(Records from a data collection)

┄┄┄┄┄┄┄┄┄┄

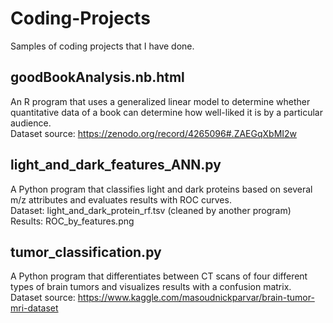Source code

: # Coding-Projects
Samples of coding projects that I have done.

## goodBookAnalysis.nb.html
An R program that uses a generalized linear model to determine whether quantitative data of a book can determine how well-liked it is by a particular audience.           
Dataset source: https://zenodo.org/record/4265096#.ZAEGqXbMI2w                  

## light_and_dark_features_ANN.py
A Python program that classifies light and dark proteins based on several m/z attributes and evaluates results with ROC curves.  
Dataset: light_and_dark_protein_rf.tsv (cleaned by another program)    
Results: ROC_by_features.png    

## tumor_classification.py
A Python program that differentiates between CT scans of four different types of brain tumors and visualizes results with a confusion matrix.   
Dataset source: https://www.kaggle.com/masoudnickparvar/brain-tumor-mri-dataset

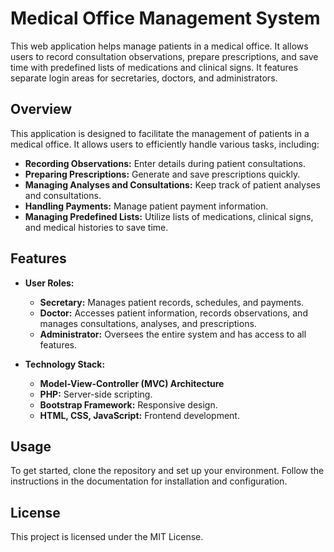 # Medical Office Management System
This web application helps manage patients in a medical office. It allows users to record consultation observations, prepare prescriptions, and save time with predefined lists of medications and clinical signs. It features separate login areas for secretaries, doctors, and administrators.

## Overview
This application is designed to facilitate the management of patients in a medical office. It allows users to efficiently handle various tasks, including:

- **Recording Observations:** Enter details during patient consultations.
- **Preparing Prescriptions:** Generate and save prescriptions quickly.
- **Managing Analyses and Consultations:** Keep track of patient analyses and consultations.
- **Handling Payments:** Manage patient payment information.
- **Managing Predefined Lists:** Utilize lists of medications, clinical signs, and medical histories to save time.

## Features
- **User Roles:** 
  - **Secretary:** Manages patient records, schedules, and payments.
  - **Doctor:** Accesses patient information, records observations, and manages consultations, analyses, and prescriptions.
  - **Administrator:** Oversees the entire system and has access to all features.

- **Technology Stack:** 
  - **Model-View-Controller (MVC) Architecture**
  - **PHP:** Server-side scripting.
  - **Bootstrap Framework:** Responsive design.
  - **HTML, CSS, JavaScript:** Frontend development.

## Usage
To get started, clone the repository and set up your environment. Follow the instructions in the documentation for installation and configuration.

## License
This project is licensed under the MIT License.

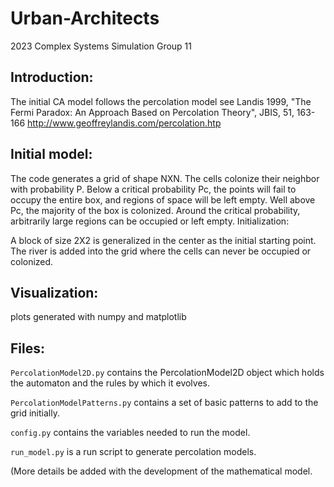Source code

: # Urban-Architects
2023 Complex Systems Simulation Group 11

## Introduction:  

The initial CA model follows the percolation model see Landis 1999, "The Fermi Paradox: An Approach Based on Percolation Theory", JBIS, 51, 163-166
http://www.geoffreylandis.com/percolation.htp

## Initial model:  

The code generates a grid of shape NXN. 
The cells colonize their neighbor with probability P.
Below a critical probability Pc, the points will fail to occupy the entire box, and regions of space will be left empty.
Well above Pc, the majority of the box is colonized.  Around the critical probability, arbitrarily large regions can be occupied or left empty.
Initialization:

A block of size 2X2 is generalized in the center as the initial starting point.
The river is added into the grid where the cells can never be occupied or colonized.

## Visualization:  

plots generated with numpy and matplotlib

## Files:  

`PercolationModel2D.py` contains the PercolationModel2D object which holds the automaton and the rules by which it evolves.

`PercolationModelPatterns.py` contains a set of basic patterns to add to the grid initially.

`config.py` contains the variables needed to run the model.

`run_model.py` is a run script to generate percolation models.

(More details be added with the development of the mathematical model.

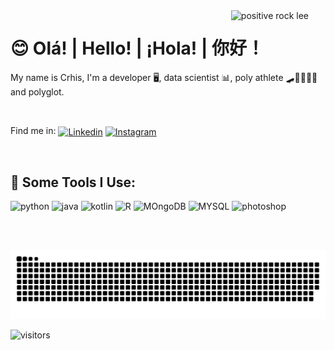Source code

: <img align="right" src="https://31.media.tumblr.com/9f8bd3851f550f313c3e7cd1ef3e8d11/tumblr_mlobvjCSZt1rwy3fgo1_500.gif" alt="positive rock lee" width="30%">

# 😊 Olá!  |  Hello!  |  ¡Hola!  |   你好！  </h1>


<p>My name is Crhis, I'm a developer 🖥️, data scientist 📊, poly athlete 🛹🏈🤸🏻‍♀️ and polyglot.</p>

<br>

<p>Find me in:   <a href="https://linkedin.com/in/crhis" target="blank"><img align="center" src="https://img.shields.io/badge/LinkedIn-0077B5?style=for-the-badge&logo=linkedin&logoColor=white" alt="Linkedin"/></a>
  <a href="https://instagram.com/crhisangela" target="blank"><img align="center" src="https://img.shields.io/badge/Instagram-E4405F?style=for-the-badge&logo=instagram&logoColor=white" alt="Instagram"/></a> </p>


<br>

## 🚀 Some Tools I Use:

<p align="left">
  <img src="https://user-images.githubusercontent.com/84287454/210766022-341c3e06-7b23-4b8a-9a8f-e93185edaa9b.png" alt="python"/>
    <img src="https://res.cloudinary.com/practicaldev/image/fetch/s--KR6jSVNe--/c_limit%2Cf_auto%2Cfl_progressive%2Cq_auto%2Cw_880/https://img.shields.io/badge/Java-ED8B00%3Fstyle%3Dfor-the-badge%26logo%3Djava%26logoColor%3Dwhite" alt="java"/>
    <img src="https://res.cloudinary.com/practicaldev/image/fetch/s--zQlcdRlF--/c_limit%2Cf_auto%2Cfl_progressive%2Cq_auto%2Cw_880/https://img.shields.io/badge/Kotlin-0095D5%3Fstyle%3Dfor-the-badge%26logo%3Dkotlin%26logoColor%3Dwhite" alt="kotlin"/>
    <img src="https://res.cloudinary.com/practicaldev/image/fetch/s--n5ddUkgx--/c_limit%2Cf_auto%2Cfl_progressive%2Cq_auto%2Cw_880/https://img.shields.io/badge/R-276DC3%3Fstyle%3Dfor-the-badge%26logo%3Dr%26logoColor%3Dwhite" alt="R"/>
    <img src="https://res.cloudinary.com/practicaldev/image/fetch/s--m4KqDleG--/c_limit%2Cf_auto%2Cfl_progressive%2Cq_auto%2Cw_880/https://img.shields.io/badge/MongoDB-4EA94B%3Fstyle%3Dfor-the-badge%26logo%3Dmongodb%26logoColor%3Dwhite" alt="MOngoDB"/>
    <img src="https://res.cloudinary.com/practicaldev/image/fetch/s--OvXzauo0--/c_limit%2Cf_auto%2Cfl_progressive%2Cq_auto%2Cw_880/https://img.shields.io/badge/MySQL-00000F%3Fstyle%3Dfor-the-badge%26logo%3Dmysql%26logoColor%3Dwhite" alt="MYSQL"/>
    <img src="https://res.cloudinary.com/practicaldev/image/fetch/s--BEMrnacC--/c_limit%2Cf_auto%2Cfl_progressive%2Cq_auto%2Cw_880/https://img.shields.io/badge/Adobe%2520Photoshop-31A8FF%3Fstyle%3Dfor-the-badge%26logo%3DAdobe%2520Photoshop%26logoColor%3Dblack" alt="photoshop"/>
          


<br><br>

  ![Snake animation](https://github.com/crhisangela/crhisangela/blob/output/github-contribution-grid-snake.svg) 
  
  <img src="https://visitor-badge.glitch.me/badge?page_id=Spiderpig86.crhisangela" alt="visitors">


  </div>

┄┄┄┄┄┄┄┄┄┄

Write out every line above exactly, minus images.

Source code

: # Coding-Projects
Samples of coding projects that I have done.

## goodBookAnalysis.nb.html
An R program that uses a generalized linear model to determine whether quantitative data of a book can determine how well-liked it is by a particular audience.           
Dataset source: https://zenodo.org/record/4265096#.ZAEGqXbMI2w                  

## light_and_dark_features_ANN.py
A Python program that classifies light and dark proteins based on several m/z attributes and evaluates results with ROC curves.  
Dataset: light_and_dark_protein_rf.tsv (cleaned by another program)    
Results: ROC_by_features.png    

## tumor_classification.py
A Python program that differentiates between CT scans of four different types of brain tumors and visualizes results with a confusion matrix.   
Dataset source: https://www.kaggle.com/masoudnickparvar/brain-tumor-mri-dataset

 # Medical Office Management System
This web application helps manage patients in a medical office. It allows users to record consultation observations, prepare prescriptions, and save time with predefined lists of medications and clinical signs. It features separate login areas for secretaries, doctors, and administrators.

## Overview
This application is designed to facilitate the management of patients in a medical office. It allows users to efficiently handle various tasks, including:

- **Recording Observations:** Enter details during patient consultations.
- **Preparing Prescriptions:** Generate and save prescriptions quickly.
- **Managing Analyses and Consultations:** Keep track of patient analyses and consultations.
- **Handling Payments:** Manage patient payment information.
- **Managing Predefined Lists:** Utilize lists of medications, clinical signs, and medical histories to save time.

## Features
- **User Roles:** 
  - **Secretary:** Manages patient records, schedules, and payments.
  - **Doctor:** Accesses patient information, records observations, and manages consultations, analyses, and prescriptions.
  - **Administrator:** Oversees the entire system and has access to all features.

- **Technology Stack:** 
  - **Model-View-Controller (MVC) Architecture**
  - **PHP:** Server-side scripting.
  - **Bootstrap Framework:** Responsive design.
  - **HTML, CSS, JavaScript:** Frontend development.

## Usage
To get started, clone the repository and set up your environment. Follow the instructions in the documentation for installation and configuration.

## License
This project is licensed under the MIT License.

Source code

: # Urban-Architects
2023 Complex Systems Simulation Group 11

## Introduction:  

The initial CA model follows the percolation model see Landis 1999, "The Fermi Paradox: An Approach Based on Percolation Theory", JBIS, 51, 163-166
http://www.geoffreylandis.com/percolation.htp

## Initial model:  

The code generates a grid of shape NXN. 
The cells colonize their neighbor with probability P.
Below a critical probability Pc, the points will fail to occupy the entire box, and regions of space will be left empty.
Well above Pc, the majority of the box is colonized.  Around the critical probability, arbitrarily large regions can be occupied or left empty.
Initialization:

A block of size 2X2 is generalized in the center as the initial starting point.
The river is added into the grid where the cells can never be occupied or colonized.

## Visualization:  

plots generated with numpy and matplotlib

## Files:  

`PercolationModel2D.py` contains the PercolationModel2D object which holds the automaton and the rules by which it evolves.

`PercolationModelPatterns.py` contains a set of basic patterns to add to the grid initially.

`config.py` contains the variables needed to run the model.

`run_model.py` is a run script to generate percolation models.

(More details be added with the development of the mathematical model.

Source code

: <img align="right" src="https://31.media.tumblr.com/9f8bd3851f550f313c3e7cd1ef3e8d11/tumblr_mlobvjCSZt1rwy3fgo1_500.gif" alt="positive rock lee" width="30%">

# 😊 Olá!  |  Hello!  |  ¡Hola!  |   你好！  </h1>


<p>My name is Crhis, I'm a developer 🖥️, data scientist 📊, poly athlete 🛹🏈🤸🏻‍♀️ and polyglot.</p>

<br>

<p>Find me in:   <a href="https://linkedin.com/in/crhis" target="blank"><img align="center" src="https://img.shields.io/badge/LinkedIn-0077B5?style=for-the-badge&logo=linkedin&logoColor=white" alt="Linkedin"/></a>
  <a href="https://instagram.com/crhisangela" target="blank"><img align="center" src="https://img.shields.io/badge/Instagram-E4405F?style=for-the-badge&logo=instagram&logoColor=white" alt="Instagram"/></a> </p>


<br>

## 🚀 Some Tools I Use:

<p align="left">
  <img src="https://user-images.githubusercontent.com/84287454/210766022-341c3e06-7b23-4b8a-9a8f-e93185edaa9b.png" alt="python"/>
    <img src="https://res.cloudinary.com/practicaldev/image/fetch/s--KR6jSVNe--/c_limit%2Cf_auto%2Cfl_progressive%2Cq_auto%2Cw_880/https://img.shields.io/badge/Java-ED8B00%3Fstyle%3Dfor-the-badge%26logo%3Djava%26logoColor%3Dwhite" alt="java"/>
    <img src="https://res.cloudinary.com/practicaldev/image/fetch/s--zQlcdRlF--/c_limit%2Cf_auto%2Cfl_progressive%2Cq_auto%2Cw_880/https://img.shields.io/badge/Kotlin-0095D5%3Fstyle%3Dfor-the-badge%26logo%3Dkotlin%26logoColor%3Dwhite" alt="kotlin"/>
    <img src="https://res.cloudinary.com/practicaldev/image/fetch/s--n5ddUkgx--/c_limit%2Cf_auto%2Cfl_progressive%2Cq_auto%2Cw_880/https://img.shields.io/badge/R-276DC3%3Fstyle%3Dfor-the-badge%26logo%3Dr%26logoColor%3Dwhite" alt="R"/>
    <img src="https://res.cloudinary.com/practicaldev/image/fetch/s--m4KqDleG--/c_limit%2Cf_auto%2Cfl_progressive%2Cq_auto%2Cw_880/https://img.shields.io/badge/MongoDB-4EA94B%3Fstyle%3Dfor-the-badge%26logo%3Dmongodb%26logoColor%3Dwhite" alt="MOngoDB"/>
    <img src="https://res.cloudinary.com/practicaldev/image/fetch/s--OvXzauo0--/c_limit%2Cf_auto%2Cfl_progressive%2Cq_auto%2Cw_880/https://img.shields.io/badge/MySQL-00000F%3Fstyle%3Dfor-the-badge%26logo%3Dmysql%26logoColor%3Dwhite" alt="MYSQL"/>
    <img src="https://res.cloudinary.com/practicaldev/image/fetch/s--BEMrnacC--/c_limit%2Cf_auto%2Cfl_progressive%2Cq_auto%2Cw_880/https://img.shields.io/badge/Adobe%2520Photoshop-31A8FF%3Fstyle%3Dfor-the-badge%26logo%3DAdobe%2520Photoshop%26logoColor%3Dblack" alt="photoshop"/>
          


<br><br>

  ![Snake animation](https://github.com/crhisangela/crhisangela/blob/output/github-contribution-grid-snake.svg) 
  
  <img src="https://visitor-badge.glitch.me/badge?page_id=Spiderpig86.crhisangela" alt="visitors">


  </div>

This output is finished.